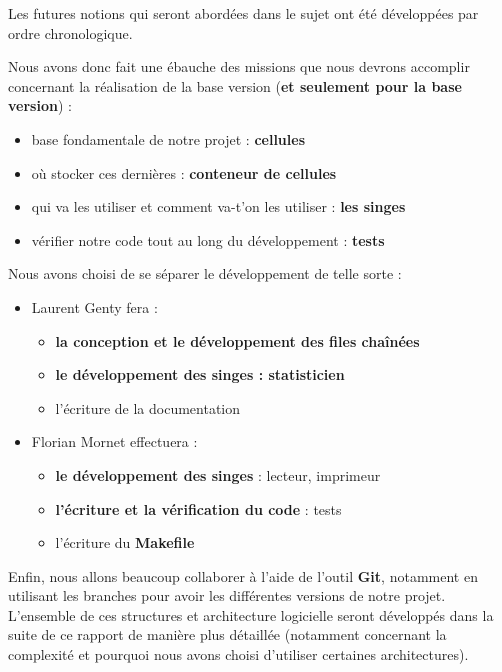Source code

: \documentclass{article}
\begin{document}
Les futures notions qui seront abordées dans le sujet ont été développées par ordre chronologique.

Nous avons donc fait une ébauche des missions que nous devrons accomplir concernant la réalisation de la base version (\textbf{et seulement pour la base version}) :
\begin{itemize}
    \item base fondamentale de notre projet : \textbf{cellules}
    \item où stocker ces dernières : \textbf{conteneur de cellules}
    \item qui va les utiliser et comment va-t'on les utiliser : \textbf{les singes}
    \item vérifier notre code tout au long du développement : \textbf{tests}
\end{itemize}
Nous avons choisi de se séparer le développement de telle sorte :
\begin{itemize}
    \item Laurent Genty fera :
        \begin{itemize}
            \item \textbf{la conception et le développement des files chaînées}
            \item \textbf{le développement des singes : statisticien}
            \item l'écriture de la documentation
        \end{itemize}
    \item Florian Mornet effectuera :
        \begin{itemize}
            \item \textbf{le développement des singes} : lecteur, imprimeur
            \item \textbf{l'écriture et la vérification du code} : tests
            \item l'écriture du \textbf{Makefile}
        \end{itemize}
\end{itemize}

Enfin, nous allons beaucoup collaborer à l'aide de l'outil \textbf{Git}, notamment en utilisant les branches pour avoir les différentes versions de notre projet. 
L'ensemble de ces structures et architecture logicielle seront développés dans la suite de ce rapport de manière plus détaillée (notamment concernant la complexité et pourquoi nous avons choisi d'utiliser certaines architectures).

\end{document}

--------------------

[The task]
Word for word, repeat the material above and drop the pictures.

[Exercise solution]
Source code

: \documentclass{article}
\begin{document}
Les futures notions qui seront abordées dans le sujet ont été développées par ordre chronologique.

Nous avons donc fait une ébauche des missions que nous devrons accomplir concernant la réalisation de la base version (\textbf{et seulement pour la base version}) :
\begin{itemize}
    \item base fondamentale de notre projet : \textbf{cellules}
    \item où stocker ces dernières : \textbf{conteneur de cellules}
    \item qui va les utiliser et comment va-t'on les utiliser : \textbf{les singes}
    \item vérifier notre code tout au long du développement : \textbf{tests}
\end{itemize}
Nous avons choisi de se séparer le développement de telle sorte :
\begin{itemize}
    \item Laurent Genty fera :
        \begin{itemize}
            \item \textbf{la conception et le développement des files chaînées}
            \item \textbf{le développement des singes : statisticien}
            \item l'écriture de la documentation
        \end{itemize}
    \item Florian Mornet effectuera :
        \begin{itemize}
            \item \textbf{le développement des singes} : lecteur, imprimeur
            \item \textbf{l'écriture et la vérification du code} : tests
            \item l'écriture du \textbf{Makefile}
        \end{itemize}
\end{itemize}

Enfin, nous allons beaucoup collaborer à l'aide de l'outil \textbf{Git}, notamment en utilisant les branches pour avoir les différentes versions de notre projet. 
L'ensemble de ces structures et architecture logicielle seront développés dans la suite de ce rapport de manière plus détaillée (notamment concernant la complexité et pourquoi nous avons choisi d'utiliser certaines architectures).

\end{document}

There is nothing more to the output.